Dan Gohman gohman at apple.com
Wed Nov 18 10:52:24 PST 2009


On Nov 18, 2009, at 9:29 AM, Bob Wilson wrote:

> The only disadvantage of what you suggest is code size.  There is
> currently no limit on the number of predecessors where a block may be
> duplicated, so the effect of duplicating a small block can be
> magnified in the overall code size.  (And, at least for duplicating
> indirect branches on ARM Cortex processors, we don't want to limit
> that.)  On a small low-power device without sophisticated branch
> prediction, where code size typically matters more than usual, we'll
> be doing the wrong thing.  But, indirect branches are not very common,
> so it probably doesn't really matter so much.
>
> Most modern high-performance processors will benefit from tail
> duplicating indirect branches, so that would be another reason to
> avoid the target hook.
>
> Unless someone else has another idea, I'll get rid of the tail
> duplication target hook.  As you mention, we'll need a way to identify
> indirect branches.  I'd prefer to add a new IsIndirectBranch target
> hook.  This goes against your desire to avoid new target hooks, but
> it's nice and simple.  Alternatively, we could add another bool
> reference argument to AnalyzeBranch.  When AnalyzeBranch returns true,
> which currently means that it cannot understand the branch, it would
> set the new argument to indicate whether it is an indirect branch.
> That doesn't seem to fit very well with the AnalyzeBranch interface,
> which is already pretty complicated, so I don't like that so much.

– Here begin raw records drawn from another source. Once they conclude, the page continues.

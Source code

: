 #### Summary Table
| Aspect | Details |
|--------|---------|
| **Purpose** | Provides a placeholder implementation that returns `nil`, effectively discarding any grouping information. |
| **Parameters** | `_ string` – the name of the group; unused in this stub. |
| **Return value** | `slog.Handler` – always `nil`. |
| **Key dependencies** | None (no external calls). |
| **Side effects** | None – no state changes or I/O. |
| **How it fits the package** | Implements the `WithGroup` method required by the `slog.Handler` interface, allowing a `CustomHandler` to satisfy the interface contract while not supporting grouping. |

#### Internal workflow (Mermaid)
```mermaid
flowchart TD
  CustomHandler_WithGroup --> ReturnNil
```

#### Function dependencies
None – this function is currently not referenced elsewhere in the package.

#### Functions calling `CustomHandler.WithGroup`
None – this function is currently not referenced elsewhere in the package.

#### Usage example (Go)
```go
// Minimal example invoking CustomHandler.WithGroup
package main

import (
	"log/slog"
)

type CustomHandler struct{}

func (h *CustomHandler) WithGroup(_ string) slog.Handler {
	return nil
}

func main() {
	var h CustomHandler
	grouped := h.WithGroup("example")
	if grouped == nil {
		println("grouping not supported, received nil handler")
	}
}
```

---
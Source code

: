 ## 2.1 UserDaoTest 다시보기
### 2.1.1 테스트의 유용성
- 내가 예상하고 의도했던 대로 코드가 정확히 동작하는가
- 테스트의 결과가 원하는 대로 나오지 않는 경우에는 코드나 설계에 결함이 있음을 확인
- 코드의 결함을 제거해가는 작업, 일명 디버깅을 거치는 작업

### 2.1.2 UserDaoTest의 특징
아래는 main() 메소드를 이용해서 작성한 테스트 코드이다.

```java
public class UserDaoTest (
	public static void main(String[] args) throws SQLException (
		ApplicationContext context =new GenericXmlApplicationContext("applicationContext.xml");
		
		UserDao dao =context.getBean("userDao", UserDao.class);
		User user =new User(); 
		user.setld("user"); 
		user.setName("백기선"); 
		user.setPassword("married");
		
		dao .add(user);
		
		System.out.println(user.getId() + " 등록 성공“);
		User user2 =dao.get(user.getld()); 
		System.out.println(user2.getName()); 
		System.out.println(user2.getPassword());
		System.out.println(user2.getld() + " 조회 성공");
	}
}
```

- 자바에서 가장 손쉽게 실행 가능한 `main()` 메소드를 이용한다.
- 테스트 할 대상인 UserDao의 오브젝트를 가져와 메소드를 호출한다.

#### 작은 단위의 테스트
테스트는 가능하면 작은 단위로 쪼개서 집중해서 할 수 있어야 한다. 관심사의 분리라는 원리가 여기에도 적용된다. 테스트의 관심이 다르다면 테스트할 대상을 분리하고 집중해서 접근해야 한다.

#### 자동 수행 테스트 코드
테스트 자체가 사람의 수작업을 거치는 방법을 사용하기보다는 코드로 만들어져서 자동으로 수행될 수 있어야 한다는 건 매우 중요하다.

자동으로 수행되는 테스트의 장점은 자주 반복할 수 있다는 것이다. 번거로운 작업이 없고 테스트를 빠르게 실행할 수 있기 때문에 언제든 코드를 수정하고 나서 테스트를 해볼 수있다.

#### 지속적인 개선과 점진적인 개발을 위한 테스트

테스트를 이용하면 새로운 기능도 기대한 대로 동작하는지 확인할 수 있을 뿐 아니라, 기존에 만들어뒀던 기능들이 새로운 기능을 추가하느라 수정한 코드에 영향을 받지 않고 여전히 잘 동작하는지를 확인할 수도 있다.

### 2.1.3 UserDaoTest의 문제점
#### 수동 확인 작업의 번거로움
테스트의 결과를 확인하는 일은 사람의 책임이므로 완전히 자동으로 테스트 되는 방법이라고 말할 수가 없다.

TargetInstrDesc has an isIndirectBranch flag, so you could use
that if you want. However I don't know what the big problem is
with the target hook; it's neither arbitrary nor unitless. Perhaps
what he really meant is that the present use for the hook is too
obscure to justify having the clutter of the hook in TargetInstrInfo,
but I'm just guessing here.

Dan

>
> On Nov 18, 2009, at 8:39 AM, Chris Lattner wrote:
>
>> I understand that this is important for performance, but why isn't
>> this a win (or at least not a loss) for all targets?  Would it be
>> reasonable to just increase the threshold (in the taildup code
>> itself) for unconditional branches to blocks that end with an
>> indirect jump regardless of CPU and whether the jump came from a
>> switch or indirect goto?
>>
>> I guess what I'm getting at is that I'd prefer to not add yet-
>> another target hook (particularly one where targets return an
>> arbitrary and unitless value), and just make analyze branch smarter
>> if needbe.  If the goal is to taildup indirect branches, it would be
>> better to look for that target independent structure rather than
>> foist the issue onto target authors.